__Listed records__:
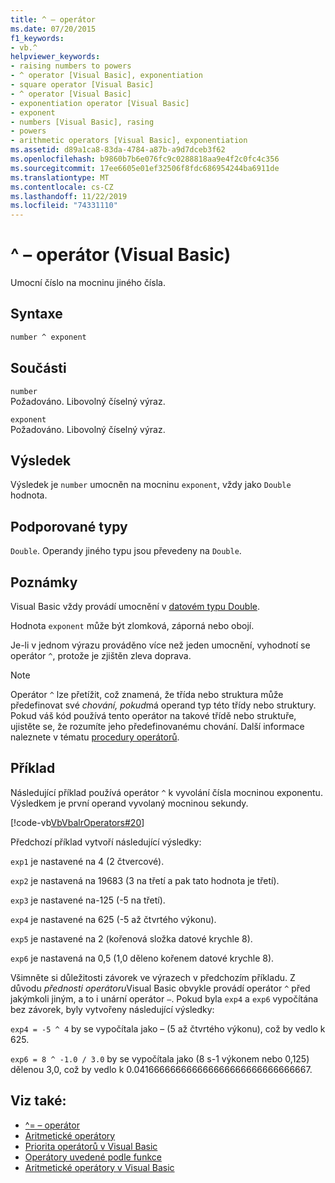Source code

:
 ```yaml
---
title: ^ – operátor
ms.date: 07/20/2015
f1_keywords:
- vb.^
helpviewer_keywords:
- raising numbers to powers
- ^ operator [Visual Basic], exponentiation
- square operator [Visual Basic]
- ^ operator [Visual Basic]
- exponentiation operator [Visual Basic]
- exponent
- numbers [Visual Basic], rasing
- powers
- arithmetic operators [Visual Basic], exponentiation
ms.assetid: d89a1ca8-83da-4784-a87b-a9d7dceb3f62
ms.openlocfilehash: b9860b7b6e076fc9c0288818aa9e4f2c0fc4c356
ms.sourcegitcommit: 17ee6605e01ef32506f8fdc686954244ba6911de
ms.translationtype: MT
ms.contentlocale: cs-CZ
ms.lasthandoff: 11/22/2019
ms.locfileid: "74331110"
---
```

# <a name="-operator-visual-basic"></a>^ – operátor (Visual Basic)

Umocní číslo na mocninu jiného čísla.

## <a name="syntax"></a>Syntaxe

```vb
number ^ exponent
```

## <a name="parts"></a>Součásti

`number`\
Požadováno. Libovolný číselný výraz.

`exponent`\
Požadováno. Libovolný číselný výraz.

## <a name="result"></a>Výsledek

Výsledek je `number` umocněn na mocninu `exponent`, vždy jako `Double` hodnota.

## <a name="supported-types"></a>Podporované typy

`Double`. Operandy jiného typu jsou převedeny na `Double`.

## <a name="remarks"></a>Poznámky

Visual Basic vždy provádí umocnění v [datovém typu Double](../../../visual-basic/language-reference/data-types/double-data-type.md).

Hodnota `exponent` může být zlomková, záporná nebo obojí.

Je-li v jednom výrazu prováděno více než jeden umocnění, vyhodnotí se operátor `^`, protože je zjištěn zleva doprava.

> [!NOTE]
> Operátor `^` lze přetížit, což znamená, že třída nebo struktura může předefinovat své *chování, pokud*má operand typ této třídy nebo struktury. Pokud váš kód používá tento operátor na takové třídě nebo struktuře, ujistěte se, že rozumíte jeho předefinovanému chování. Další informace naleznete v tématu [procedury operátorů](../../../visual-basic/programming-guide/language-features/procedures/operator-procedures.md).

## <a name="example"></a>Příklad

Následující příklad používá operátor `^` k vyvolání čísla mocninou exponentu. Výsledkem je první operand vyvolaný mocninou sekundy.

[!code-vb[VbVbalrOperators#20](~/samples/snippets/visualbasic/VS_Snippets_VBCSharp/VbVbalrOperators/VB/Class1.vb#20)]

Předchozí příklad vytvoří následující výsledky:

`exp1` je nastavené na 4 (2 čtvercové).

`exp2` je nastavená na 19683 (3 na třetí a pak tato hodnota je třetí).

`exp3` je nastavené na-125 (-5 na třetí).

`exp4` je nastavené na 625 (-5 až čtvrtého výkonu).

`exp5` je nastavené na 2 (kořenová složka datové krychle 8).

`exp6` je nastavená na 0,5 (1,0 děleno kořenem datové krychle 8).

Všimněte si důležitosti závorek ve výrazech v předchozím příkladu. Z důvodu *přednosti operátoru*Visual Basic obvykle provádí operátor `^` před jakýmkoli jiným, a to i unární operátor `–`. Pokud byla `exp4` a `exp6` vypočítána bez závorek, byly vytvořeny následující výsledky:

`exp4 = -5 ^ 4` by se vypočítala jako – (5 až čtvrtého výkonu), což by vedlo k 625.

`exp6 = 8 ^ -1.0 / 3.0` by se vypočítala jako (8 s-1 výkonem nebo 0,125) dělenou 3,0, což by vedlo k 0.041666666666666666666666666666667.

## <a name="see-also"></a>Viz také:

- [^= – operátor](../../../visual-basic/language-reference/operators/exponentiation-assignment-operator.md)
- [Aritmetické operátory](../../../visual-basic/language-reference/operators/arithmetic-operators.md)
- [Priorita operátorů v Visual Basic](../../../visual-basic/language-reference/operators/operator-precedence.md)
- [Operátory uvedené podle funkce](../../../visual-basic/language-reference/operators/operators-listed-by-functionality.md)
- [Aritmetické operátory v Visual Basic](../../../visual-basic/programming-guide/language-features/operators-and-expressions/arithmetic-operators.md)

__Required work__:
Tell me how many lines of the records include the word "vždy", replying with the number alone.

__Your solution__:
2